The problem was admittedly exacerbated by the fact that I had to play the game in windowed mode because the dialogue options kept getting cut off by my monitor.

The game also insists on a number of redundant steps where one click would have sufficed. Specifically:

  • There are doors in the game you can’t open by clicking on the door; you are forced to interact with the button next to it. Similarly, there are a couple of machines and other devices you can’t activate directly, but where you have to pull a switch, even when there’s only one switch and no other machine parts to interact with.
  • Many times, the protagonist will complain that he can’t perform an action because he’s not close enough; that’s fine for puzzles, but stupid in cases where the character could just walk straight to the object in question. I couldn’t find any consistency in when the protagonist would do that and when he’d be smarter and walk across the room without me having to direct him there manually.
  • On occasion, another character will briefly join the protagonist’s team and help him out with tasks that require two people. It’s a great feature! Except sometimes you need to talk to the character to get him or her to do something, and sometimes you need to use the interact verb on him. Here, too, I could find no consistency.
  • I like that the game lets you move around boxes to get to places you couldn’t reach otherwise, but I don’t like how it’s not the least bit automated even after you’ve completed the puzzle. I do not want to have to “click on the box, tell the protagonist to step on the box, click on a pipe, tell the protagonist to put a foot on the pipe so he’s even closer to the ladder, click on the ladder, and tell the protagonist to climb the ladder” every single time I need to go up a fire escape. The box is already where it needs to be, the protagonist should know how to use it!

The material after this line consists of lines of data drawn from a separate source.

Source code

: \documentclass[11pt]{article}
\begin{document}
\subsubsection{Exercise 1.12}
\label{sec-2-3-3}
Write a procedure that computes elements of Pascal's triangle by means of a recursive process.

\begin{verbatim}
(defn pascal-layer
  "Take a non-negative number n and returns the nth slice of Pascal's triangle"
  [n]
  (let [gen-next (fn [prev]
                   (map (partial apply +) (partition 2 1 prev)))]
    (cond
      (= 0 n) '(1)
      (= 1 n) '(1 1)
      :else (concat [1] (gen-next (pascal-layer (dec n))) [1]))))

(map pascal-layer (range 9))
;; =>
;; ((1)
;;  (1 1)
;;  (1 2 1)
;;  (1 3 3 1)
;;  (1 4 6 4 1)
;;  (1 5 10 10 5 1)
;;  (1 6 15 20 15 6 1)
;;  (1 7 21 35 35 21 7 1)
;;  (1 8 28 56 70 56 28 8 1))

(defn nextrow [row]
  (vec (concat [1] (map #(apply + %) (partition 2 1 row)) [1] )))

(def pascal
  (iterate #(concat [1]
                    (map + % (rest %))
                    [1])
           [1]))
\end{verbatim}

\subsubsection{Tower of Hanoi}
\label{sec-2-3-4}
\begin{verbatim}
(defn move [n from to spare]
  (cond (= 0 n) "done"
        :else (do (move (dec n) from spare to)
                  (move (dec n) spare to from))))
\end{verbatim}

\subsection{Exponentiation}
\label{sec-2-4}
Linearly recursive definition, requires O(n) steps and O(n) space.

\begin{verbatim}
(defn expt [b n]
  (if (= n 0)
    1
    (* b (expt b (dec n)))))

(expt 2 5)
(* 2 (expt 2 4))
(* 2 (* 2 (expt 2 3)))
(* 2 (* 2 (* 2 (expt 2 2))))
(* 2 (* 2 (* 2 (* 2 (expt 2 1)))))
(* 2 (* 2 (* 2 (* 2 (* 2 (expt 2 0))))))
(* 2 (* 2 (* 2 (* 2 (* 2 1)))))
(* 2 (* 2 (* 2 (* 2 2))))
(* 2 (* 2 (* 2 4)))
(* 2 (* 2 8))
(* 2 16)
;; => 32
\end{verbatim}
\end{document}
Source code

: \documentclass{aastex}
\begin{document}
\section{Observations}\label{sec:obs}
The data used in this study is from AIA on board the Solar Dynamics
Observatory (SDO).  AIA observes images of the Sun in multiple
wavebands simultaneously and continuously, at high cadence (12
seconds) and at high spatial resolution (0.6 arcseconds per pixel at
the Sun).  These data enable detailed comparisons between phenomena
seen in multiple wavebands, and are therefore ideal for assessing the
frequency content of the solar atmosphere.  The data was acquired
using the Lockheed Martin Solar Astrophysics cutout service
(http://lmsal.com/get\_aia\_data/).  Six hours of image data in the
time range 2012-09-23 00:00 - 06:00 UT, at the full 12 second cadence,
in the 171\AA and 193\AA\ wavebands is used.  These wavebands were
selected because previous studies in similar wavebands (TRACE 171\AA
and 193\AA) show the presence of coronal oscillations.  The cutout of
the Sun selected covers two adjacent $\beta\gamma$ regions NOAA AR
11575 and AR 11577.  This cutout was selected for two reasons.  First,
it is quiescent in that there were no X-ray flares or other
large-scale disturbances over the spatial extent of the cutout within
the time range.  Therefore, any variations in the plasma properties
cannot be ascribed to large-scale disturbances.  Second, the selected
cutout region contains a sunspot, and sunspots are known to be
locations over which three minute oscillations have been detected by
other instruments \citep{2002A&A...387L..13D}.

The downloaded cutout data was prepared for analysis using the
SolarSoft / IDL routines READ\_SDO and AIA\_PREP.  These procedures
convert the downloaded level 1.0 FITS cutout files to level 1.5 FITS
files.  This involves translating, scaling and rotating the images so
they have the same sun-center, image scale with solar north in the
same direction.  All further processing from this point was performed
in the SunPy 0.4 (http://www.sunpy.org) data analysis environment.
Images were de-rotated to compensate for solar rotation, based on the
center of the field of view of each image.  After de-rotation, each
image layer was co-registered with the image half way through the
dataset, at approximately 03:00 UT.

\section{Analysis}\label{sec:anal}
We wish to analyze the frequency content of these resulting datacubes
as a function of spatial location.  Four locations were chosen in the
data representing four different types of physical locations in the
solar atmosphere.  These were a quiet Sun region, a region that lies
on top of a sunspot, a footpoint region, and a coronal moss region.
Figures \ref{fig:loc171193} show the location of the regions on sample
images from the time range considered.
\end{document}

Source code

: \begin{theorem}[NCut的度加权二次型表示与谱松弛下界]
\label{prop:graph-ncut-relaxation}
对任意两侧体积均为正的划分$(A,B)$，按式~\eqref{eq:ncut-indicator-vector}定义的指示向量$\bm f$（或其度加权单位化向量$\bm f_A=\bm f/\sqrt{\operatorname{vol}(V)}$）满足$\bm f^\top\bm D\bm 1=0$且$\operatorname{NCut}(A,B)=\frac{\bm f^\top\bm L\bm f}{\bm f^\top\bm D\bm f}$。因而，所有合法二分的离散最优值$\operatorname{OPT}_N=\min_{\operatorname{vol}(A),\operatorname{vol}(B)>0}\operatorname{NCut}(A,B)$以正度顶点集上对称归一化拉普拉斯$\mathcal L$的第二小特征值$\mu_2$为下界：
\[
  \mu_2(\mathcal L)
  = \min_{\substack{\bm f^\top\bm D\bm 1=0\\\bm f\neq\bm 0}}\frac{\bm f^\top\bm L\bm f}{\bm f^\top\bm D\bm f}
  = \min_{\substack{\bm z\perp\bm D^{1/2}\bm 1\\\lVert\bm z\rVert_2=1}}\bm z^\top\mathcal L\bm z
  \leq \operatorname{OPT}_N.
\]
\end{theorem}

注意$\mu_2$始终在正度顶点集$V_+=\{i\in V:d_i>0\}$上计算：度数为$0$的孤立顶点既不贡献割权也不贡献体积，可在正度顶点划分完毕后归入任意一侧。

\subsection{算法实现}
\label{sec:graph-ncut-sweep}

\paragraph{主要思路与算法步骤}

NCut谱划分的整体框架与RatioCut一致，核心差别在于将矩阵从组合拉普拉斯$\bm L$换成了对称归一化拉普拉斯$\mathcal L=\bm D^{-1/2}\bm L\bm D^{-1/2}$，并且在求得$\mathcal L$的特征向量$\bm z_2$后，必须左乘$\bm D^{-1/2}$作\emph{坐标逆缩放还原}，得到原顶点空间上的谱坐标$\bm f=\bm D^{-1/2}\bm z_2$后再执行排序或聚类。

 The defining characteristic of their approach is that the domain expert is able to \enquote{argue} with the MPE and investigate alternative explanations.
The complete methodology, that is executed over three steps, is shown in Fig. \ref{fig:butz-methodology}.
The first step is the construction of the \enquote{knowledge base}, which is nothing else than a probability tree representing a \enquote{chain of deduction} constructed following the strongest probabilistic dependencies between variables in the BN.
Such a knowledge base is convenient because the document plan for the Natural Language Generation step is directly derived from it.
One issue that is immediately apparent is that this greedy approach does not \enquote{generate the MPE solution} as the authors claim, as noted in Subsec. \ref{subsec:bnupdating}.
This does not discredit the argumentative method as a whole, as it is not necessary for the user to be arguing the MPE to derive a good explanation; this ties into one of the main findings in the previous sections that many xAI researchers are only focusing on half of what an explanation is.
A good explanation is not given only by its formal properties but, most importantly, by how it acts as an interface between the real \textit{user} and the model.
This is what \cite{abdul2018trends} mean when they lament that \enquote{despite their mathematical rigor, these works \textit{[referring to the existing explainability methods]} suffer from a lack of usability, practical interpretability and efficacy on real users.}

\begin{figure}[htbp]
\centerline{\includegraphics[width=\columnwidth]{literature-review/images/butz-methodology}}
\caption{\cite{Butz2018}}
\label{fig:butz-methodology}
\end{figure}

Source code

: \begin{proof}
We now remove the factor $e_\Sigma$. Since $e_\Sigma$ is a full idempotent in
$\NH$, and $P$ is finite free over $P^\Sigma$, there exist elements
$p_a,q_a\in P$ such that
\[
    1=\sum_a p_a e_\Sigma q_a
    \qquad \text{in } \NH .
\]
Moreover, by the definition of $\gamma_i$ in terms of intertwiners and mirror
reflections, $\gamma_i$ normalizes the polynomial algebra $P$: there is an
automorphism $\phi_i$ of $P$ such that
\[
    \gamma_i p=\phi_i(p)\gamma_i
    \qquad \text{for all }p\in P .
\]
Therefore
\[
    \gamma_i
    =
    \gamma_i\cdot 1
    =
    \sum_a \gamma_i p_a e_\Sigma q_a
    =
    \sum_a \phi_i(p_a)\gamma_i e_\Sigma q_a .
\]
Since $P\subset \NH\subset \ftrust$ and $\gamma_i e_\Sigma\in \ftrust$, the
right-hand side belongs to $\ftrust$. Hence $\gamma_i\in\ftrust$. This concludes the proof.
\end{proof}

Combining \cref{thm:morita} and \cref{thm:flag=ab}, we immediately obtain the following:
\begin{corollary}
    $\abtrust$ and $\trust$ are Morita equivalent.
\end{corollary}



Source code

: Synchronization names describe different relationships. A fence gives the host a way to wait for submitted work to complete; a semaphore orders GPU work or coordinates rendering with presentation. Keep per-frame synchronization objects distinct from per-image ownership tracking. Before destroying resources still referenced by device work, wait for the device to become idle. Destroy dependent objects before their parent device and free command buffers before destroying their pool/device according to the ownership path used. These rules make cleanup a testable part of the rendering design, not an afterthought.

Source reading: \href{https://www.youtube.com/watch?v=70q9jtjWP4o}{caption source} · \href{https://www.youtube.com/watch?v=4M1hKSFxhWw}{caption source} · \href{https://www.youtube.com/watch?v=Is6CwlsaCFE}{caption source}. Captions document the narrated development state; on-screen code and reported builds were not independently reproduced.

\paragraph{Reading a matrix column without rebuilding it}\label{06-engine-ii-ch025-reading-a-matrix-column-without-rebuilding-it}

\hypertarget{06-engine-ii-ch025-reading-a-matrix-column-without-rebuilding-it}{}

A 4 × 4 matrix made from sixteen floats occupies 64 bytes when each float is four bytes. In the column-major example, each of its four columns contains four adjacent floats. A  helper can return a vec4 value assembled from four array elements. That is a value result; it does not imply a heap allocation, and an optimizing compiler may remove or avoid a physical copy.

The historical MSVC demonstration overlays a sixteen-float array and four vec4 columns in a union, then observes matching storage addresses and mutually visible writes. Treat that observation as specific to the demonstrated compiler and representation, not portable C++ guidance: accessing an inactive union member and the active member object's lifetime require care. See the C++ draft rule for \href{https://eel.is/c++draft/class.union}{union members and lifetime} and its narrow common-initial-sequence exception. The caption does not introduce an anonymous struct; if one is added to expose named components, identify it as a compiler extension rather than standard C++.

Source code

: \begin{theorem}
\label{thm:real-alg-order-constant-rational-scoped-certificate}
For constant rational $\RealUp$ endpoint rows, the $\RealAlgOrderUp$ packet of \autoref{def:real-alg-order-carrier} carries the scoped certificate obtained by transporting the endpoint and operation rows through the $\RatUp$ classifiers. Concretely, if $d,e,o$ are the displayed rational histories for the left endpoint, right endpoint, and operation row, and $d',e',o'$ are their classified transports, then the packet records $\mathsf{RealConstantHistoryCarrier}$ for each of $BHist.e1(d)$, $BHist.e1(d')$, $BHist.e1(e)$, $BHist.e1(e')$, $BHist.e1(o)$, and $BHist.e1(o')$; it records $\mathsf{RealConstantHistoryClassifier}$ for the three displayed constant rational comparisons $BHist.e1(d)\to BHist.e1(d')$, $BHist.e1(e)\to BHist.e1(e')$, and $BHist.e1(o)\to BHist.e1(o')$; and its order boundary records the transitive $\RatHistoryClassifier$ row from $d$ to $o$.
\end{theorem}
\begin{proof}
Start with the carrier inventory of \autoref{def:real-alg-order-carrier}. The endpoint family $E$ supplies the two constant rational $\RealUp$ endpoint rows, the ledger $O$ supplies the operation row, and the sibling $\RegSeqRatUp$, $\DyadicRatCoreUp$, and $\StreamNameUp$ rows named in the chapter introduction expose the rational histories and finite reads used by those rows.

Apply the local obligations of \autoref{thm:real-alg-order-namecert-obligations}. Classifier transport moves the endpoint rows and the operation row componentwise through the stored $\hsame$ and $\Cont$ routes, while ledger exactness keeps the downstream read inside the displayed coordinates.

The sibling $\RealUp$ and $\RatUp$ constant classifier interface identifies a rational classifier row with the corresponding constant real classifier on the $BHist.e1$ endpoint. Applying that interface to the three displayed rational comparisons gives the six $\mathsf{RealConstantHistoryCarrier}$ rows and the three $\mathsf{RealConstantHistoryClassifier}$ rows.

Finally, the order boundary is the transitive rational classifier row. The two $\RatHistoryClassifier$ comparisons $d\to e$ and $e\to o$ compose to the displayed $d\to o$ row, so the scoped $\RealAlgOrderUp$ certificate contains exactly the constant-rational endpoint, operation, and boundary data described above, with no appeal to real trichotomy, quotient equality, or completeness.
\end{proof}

I’ve said before that completing the game took me about 10 hours; without the wholly unnecessary minigames, the annoying pixel hunt, and the redundancies you can probably shave two hours off that total.

Despite my long list of misgivings, it’s still a good game. Or rather, it’s an excellent story wrapped up in a good but flawed game. I wish I could say that the whole package was great, but the gameplay peculiarities annoyed me too much for that to be an accurate statement.